Des réticences à ces schémas traditionnels paraissent cependant se manifester, notamment de la part des femmes, mères de deux enfants qui expriment moins souvent le désir d’avoir un nouvel enfant quand leur charge domestique augmente, alors que cette inégalité ou scénario traditionnel semble stimuler le désir d’enfant des hommes et plus souvent leur souhait d’une famille nombreuse.
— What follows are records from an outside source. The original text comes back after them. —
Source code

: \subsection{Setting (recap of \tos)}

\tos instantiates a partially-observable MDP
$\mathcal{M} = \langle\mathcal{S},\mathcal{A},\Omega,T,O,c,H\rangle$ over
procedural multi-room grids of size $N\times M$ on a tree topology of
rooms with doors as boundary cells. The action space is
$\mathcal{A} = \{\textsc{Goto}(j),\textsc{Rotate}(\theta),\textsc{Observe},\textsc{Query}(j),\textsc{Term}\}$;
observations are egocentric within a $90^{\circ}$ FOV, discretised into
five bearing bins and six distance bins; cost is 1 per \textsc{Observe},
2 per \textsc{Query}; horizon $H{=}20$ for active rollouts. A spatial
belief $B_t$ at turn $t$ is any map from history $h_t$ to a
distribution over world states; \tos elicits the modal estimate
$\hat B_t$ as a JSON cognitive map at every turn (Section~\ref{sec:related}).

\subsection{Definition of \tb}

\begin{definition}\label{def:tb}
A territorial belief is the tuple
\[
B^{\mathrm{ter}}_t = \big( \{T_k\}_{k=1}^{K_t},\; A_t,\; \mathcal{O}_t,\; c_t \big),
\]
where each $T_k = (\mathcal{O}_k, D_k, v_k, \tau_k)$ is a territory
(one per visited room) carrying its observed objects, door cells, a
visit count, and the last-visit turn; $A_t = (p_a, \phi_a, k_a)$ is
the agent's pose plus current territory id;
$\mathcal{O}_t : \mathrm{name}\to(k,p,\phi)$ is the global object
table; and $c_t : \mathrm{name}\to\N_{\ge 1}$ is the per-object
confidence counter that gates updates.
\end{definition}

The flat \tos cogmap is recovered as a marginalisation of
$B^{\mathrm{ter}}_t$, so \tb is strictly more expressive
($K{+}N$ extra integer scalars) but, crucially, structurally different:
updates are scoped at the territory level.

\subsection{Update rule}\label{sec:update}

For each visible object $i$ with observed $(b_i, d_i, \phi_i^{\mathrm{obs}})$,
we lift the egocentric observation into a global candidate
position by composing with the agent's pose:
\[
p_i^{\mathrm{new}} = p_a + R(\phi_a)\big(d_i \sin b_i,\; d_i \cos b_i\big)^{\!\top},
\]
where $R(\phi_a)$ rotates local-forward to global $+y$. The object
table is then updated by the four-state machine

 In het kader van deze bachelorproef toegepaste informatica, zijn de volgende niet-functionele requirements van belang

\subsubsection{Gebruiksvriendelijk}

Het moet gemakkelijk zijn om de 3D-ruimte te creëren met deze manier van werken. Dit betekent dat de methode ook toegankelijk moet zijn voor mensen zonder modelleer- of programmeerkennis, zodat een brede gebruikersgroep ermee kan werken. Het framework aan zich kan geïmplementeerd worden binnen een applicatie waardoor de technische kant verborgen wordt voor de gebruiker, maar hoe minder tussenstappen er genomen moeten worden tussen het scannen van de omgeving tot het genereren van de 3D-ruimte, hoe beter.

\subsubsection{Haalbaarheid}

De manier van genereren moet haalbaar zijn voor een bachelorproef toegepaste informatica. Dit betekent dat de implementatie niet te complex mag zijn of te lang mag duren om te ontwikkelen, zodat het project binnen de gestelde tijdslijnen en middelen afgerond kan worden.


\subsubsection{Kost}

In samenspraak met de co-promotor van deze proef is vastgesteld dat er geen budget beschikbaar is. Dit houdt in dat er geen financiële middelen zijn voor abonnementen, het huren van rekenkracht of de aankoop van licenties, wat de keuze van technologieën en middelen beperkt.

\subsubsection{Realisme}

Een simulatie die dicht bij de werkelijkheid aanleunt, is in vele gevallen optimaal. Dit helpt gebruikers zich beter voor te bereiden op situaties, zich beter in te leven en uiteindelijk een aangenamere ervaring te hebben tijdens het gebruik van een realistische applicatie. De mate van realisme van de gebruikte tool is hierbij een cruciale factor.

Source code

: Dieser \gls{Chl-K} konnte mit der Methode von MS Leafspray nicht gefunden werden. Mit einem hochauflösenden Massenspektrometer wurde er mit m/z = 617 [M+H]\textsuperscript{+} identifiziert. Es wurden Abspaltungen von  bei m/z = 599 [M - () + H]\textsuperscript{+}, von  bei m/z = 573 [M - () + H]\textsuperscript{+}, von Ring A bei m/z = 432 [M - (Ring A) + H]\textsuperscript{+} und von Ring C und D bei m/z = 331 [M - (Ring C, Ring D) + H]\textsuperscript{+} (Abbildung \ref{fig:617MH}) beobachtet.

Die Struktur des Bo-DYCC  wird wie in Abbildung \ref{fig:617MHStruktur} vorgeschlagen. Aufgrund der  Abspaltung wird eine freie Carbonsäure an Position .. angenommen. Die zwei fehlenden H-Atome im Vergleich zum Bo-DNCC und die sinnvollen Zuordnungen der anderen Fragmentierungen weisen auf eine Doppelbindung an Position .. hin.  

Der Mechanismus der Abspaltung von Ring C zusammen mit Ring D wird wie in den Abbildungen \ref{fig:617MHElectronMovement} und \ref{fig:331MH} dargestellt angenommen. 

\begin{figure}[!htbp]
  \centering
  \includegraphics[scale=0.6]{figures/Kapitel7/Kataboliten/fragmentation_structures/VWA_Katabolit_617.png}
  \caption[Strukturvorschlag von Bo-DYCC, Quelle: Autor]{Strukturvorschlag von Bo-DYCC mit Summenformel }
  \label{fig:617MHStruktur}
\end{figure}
Cet article soulève en définitive des questions quant aux rôles de l’environnement culturel et institutionnel sur le partage inégalitaire des tâches domestiques et, par ricochet, sur la fécondité effective. En arrêtant en effet leur activité professionnelle dans le cadre d’un congé parental (soutenu par des politiques familiales plus ou moins avantageuses selon les provinces), les femmes prennent aussi, dès cet instant, à leur charge, dans toutes les provinces et les régions, la plupart des tâches domestiques. Il conviendrait ainsi pour contribuer à l’achèvement du partage des rôles dans la famille d’accompagner institutionnellement un changement des mentalités. Ce changement pourrait se faire, par exemple, en assurant dans toutes les provinces un congé parental réparti de manière égalitaire entre les conjoints, pris sur des périodes successives et non transposable à l’autre conjoint. Mais ces dispositifs ont un coût pour l’État et les provinces, qui dans un contexte d’austérité soumet nombre de ministères et d’organismes communautaires oeuvrant pour l’égalité des droits et le soutien aux familles à des coupes, compressions ou restrictions budgétaires, laissant ainsi à penser que la lutte pour l’égalité dans le partage des tâches domestiques entre les sexes et la mise en place de mesures pour assurer la reprise de la fécondité ne constituent pas une priorité des gouvernements. Pourtant, faire évoluer les mentalités a un prix qui nous semble devoir être payé si l’on veut parvenir à une réelle égalité entre les sexes et à faire converger les intentions et la fécondité effective.